Wednesday, May 27, 2026

Is Business More Charitable than Charity?

“If I do my job right, the value to society and civilization from my for-profit companies will be much, much larger than the good that I do with my charitable giving.” - Jeff Bezos

A new opinion piece in the WSJ by Marian L. Tupy tries to calculate the value of the time saved by Amazon customers. I may quibble with some of his assumptions, but his point is that the cumulative value of the amount time of time saved by Amazon customers likely exceeds the size of Bezos's fortune. This is on top of direct savings from lower prices. Nordhaus famously estimated that entrepreneurs appropriate only 2.2% of the value of technological advances. Or Bezos likely got just a sliver of the pie that was created. Even if Nordhaus was off by a factor of ten, entrepreneur appropriability would still be less than 100%. The amount of consumer surplus enjoyed typically rises when profit is earned. No one needs to get poorer just because someone else got richer.

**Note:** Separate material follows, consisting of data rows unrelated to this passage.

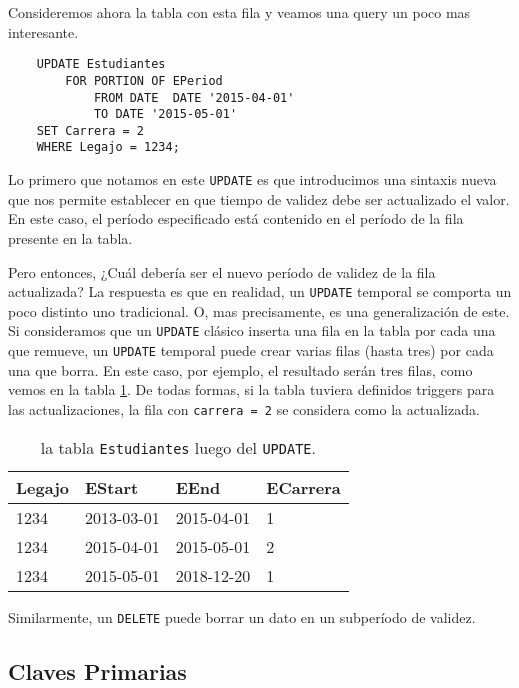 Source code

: Consideremos ahora la tabla con esta fila y veamos una query un poco mas interesante.

\begin{verbatim}
    UPDATE Estudiantes
        FOR PORTION OF EPeriod
            FROM DATE  DATE '2015-04-01'
            TO DATE '2015-05-01'
    SET Carrera = 2
    WHERE Legajo = 1234;
\end{verbatim}

Lo primero que notamos en este \texttt{UPDATE} es que introducimos una sintaxis nueva que nos permite establecer
en que tiempo de validez debe ser actualizado el valor.
En este caso, el período especificado está contenido en el período de la fila presente en la tabla.

Pero entonces, ¿Cuál debería ser el nuevo período de validez de la fila actualizada?
La respuesta es que en realidad, un \texttt{UPDATE} temporal se comporta un poco distinto uno tradicional.
O, mas precisamente, es una generalización de este.
Si consideramos que un \texttt{UPDATE} clásico inserta una fila en la tabla por cada una que remueve,
un \texttt{UPDATE} temporal puede crear varias filas (hasta tres) por cada una que borra.
En este caso, por ejemplo, el resultado serán tres filas, como vemos en la tabla \ref{tab:update}.
De todas formas, si la tabla tuviera definidos triggers para las actualizaciones,
la fila con \texttt{carrera = 2} se considera como la actualizada.

\begin{table}[]
    \center \begin{tabular}{l|l|l|l}
    Legajo & EStart     & EEnd       & ECarrera \\ \hline
    1234   & 2013-03-01 & 2015-04-01 & 1        \\
    1234   & 2015-04-01 & 2015-05-01 & 2        \\
    1234   & 2015-05-01 & 2018-12-20 & 1
    \end{tabular}
    \caption{la tabla \texttt{Estudiantes} luego del \texttt{UPDATE}.}
    \label{tab:update}
\end{table}

Similarmente, un \texttt{DELETE} puede borrar un dato en un subperíodo de validez.

\subsection{Claves Primarias}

I am reminded by a video clip of John Stossel interviewing Ted Turner from 1998 (I am that old). Ted Turner made his fortune creating a media conglomerate but had recently announced he would be giving away $1 billion in charity. Stossel's video makes the point that Turner could "do more good" by investing the $1 billion than giving it away. Charity divides the pie, investment grows the pie.